● **What the task requires**
Within the records below, find each line that holds the string "Official", then copy it.

[Dataset items]
---------------
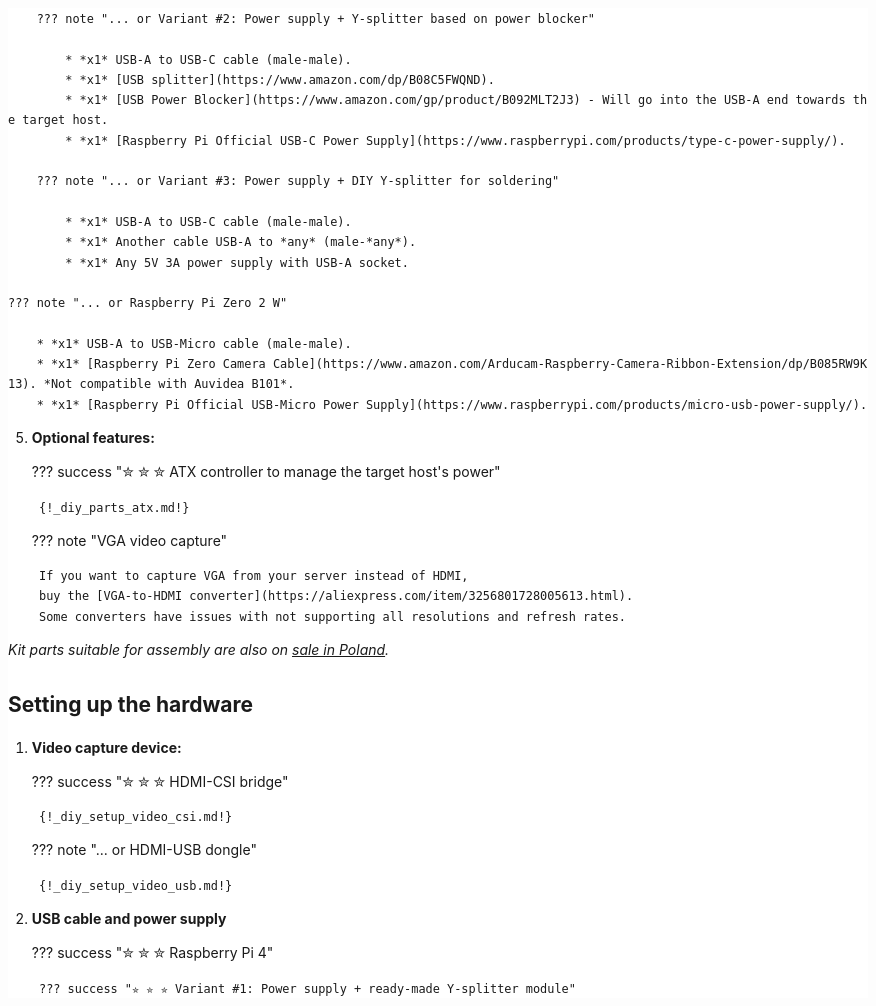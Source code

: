         ??? note "... or Variant #2: Power supply + Y-splitter based on power blocker"

            * *x1* USB-A to USB-C cable (male-male).
            * *x1* [USB splitter](https://www.amazon.com/dp/B08C5FWQND).
            * *x1* [USB Power Blocker](https://www.amazon.com/gp/product/B092MLT2J3) - Will go into the USB-A end towards the target host.
            * *x1* [Raspberry Pi Official USB-C Power Supply](https://www.raspberrypi.com/products/type-c-power-supply/).

        ??? note "... or Variant #3: Power supply + DIY Y-splitter for soldering"

            * *x1* USB-A to USB-C cable (male-male).
            * *x1* Another cable USB-A to *any* (male-*any*).
            * *x1* Any 5V 3A power supply with USB-A socket.

    ??? note "... or Raspberry Pi Zero 2 W"

        * *x1* USB-A to USB-Micro cable (male-male).
        * *x1* [Raspberry Pi Zero Camera Cable](https://www.amazon.com/Arducam-Raspberry-Camera-Ribbon-Extension/dp/B085RW9K13). *Not compatible with Auvidea B101*.
        * *x1* [Raspberry Pi Official USB-Micro Power Supply](https://www.raspberrypi.com/products/micro-usb-power-supply/).

5. **Optional features:**

    ??? success "✮ ✮ ✮ ATX controller to manage the target host's power"

        {!_diy_parts_atx.md!}

    ??? note "VGA video capture"

        If you want to capture VGA from your server instead of HDMI,
        buy the [VGA-to-HDMI converter](https://aliexpress.com/item/3256801728005613.html).
        Some converters have issues with not supporting all resolutions and refresh rates.

*Kit parts suitable for assembly are also on [sale in Poland](https://3mdeb.com/shop/open-source-hardware/pikvm/).*

## Setting up the hardware

1. **Video capture device:**

    ??? success "✮ ✮ ✮ HDMI-CSI bridge"

        {!_diy_setup_video_csi.md!}

    ??? note "... or HDMI-USB dongle"

        {!_diy_setup_video_usb.md!}

2. **USB cable and power supply**

    ??? success "✮ ✮ ✮ Raspberry Pi 4"

        ??? success "✮ ✮ ✮ Variant #1: Power supply + ready-made Y-splitter module"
---------------
● **Solution to this problem**
            * *x1* [Raspberry Pi Official USB-C Power Supply](https://www.raspberrypi.com/products/type-c-power-supply/).
        * *x1* [Raspberry Pi Official USB-Micro Power Supply](https://www.raspberrypi.com/products/micro-usb-power-supply/).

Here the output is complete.